There is a good demand for meat. China has bought a lot of pork in the last month or so. With the stay at home restrictions, consumers are buying more meat to prepare meals at home. I have not noticed any empty slots in the local meat case. My sister in Austin Texas reports restrictions on the amount of meat you can purchase there, and a poor selection as well. This will be regional I imagine, as the industry gets back to normal.
The chairman of large poultry producer Tyson Foods famously said in late April that the food chain was breaking. He forecasted meat shortages and the destruction of large numbers of animals. It appears we are past the worst of the packing plant closures and we all hope this was a faulty forecast. This episode should show the consumer how complicated the system that brings them food is and how unexpected events can upset the whole thing, at least temporarily. We hear about produce being plowed under because there are no laborers to harvest the crop. That is unfortunate in the lost food and lost profit all along the way.

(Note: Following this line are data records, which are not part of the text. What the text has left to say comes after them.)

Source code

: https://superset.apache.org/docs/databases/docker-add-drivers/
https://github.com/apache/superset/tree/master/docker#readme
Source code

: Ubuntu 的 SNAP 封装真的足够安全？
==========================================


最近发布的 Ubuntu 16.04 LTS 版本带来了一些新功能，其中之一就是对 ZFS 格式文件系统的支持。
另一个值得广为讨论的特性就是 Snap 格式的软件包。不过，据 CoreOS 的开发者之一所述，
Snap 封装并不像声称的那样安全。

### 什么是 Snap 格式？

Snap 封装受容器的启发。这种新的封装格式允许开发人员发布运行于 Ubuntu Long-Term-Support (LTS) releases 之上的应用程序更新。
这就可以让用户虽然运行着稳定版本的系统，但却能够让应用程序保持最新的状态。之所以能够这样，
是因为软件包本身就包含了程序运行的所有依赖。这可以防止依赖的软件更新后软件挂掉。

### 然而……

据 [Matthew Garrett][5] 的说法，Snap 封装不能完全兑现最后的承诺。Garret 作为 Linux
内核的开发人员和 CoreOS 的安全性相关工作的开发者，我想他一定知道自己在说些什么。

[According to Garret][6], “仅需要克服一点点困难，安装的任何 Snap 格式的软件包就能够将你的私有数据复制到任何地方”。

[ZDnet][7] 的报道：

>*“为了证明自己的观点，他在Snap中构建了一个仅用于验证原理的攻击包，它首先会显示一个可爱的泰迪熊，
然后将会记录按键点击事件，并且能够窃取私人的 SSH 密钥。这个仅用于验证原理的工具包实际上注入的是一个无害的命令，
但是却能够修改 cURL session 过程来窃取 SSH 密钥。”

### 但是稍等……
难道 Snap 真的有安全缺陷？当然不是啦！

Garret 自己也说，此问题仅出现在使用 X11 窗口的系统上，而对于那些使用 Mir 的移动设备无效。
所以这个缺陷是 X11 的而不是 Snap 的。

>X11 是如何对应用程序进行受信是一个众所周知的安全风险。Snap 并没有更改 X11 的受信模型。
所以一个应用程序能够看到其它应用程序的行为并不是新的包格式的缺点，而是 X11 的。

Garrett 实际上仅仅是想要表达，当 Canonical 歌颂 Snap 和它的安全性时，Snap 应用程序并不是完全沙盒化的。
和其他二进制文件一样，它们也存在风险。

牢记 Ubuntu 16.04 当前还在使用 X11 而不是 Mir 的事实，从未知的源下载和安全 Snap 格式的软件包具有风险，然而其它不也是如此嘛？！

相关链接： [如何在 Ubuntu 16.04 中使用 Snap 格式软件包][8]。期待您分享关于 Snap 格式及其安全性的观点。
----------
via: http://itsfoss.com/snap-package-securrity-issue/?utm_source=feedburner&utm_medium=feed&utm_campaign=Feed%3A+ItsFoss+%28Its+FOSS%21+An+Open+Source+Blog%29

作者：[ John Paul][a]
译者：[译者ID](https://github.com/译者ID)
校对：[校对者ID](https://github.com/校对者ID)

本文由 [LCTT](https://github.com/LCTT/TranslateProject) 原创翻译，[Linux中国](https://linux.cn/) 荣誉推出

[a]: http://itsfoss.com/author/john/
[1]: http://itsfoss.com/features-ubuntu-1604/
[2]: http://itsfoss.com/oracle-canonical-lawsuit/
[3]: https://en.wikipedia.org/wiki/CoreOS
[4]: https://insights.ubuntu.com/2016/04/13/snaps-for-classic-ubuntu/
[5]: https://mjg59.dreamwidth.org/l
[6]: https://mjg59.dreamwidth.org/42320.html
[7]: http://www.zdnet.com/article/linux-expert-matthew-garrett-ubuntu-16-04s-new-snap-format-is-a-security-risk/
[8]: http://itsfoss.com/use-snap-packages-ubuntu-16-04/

Logistics are a large part of this food supply problem, things you didn’t think of in the past. I talked last month about the fact that the grocery store needs different size cuts of meat than the restaurant market does. This morning I heard there is a shortage of one dozen size egg cartons for grocery stores. Eggs for institutional use travel in 30 egg trays or in liquid form, not dozen size cartons. Restaurant use of eggs has dried up but groceries are selling many more. A bakery would use 50-pound sacks of flour. We buy 5 pounds at a time.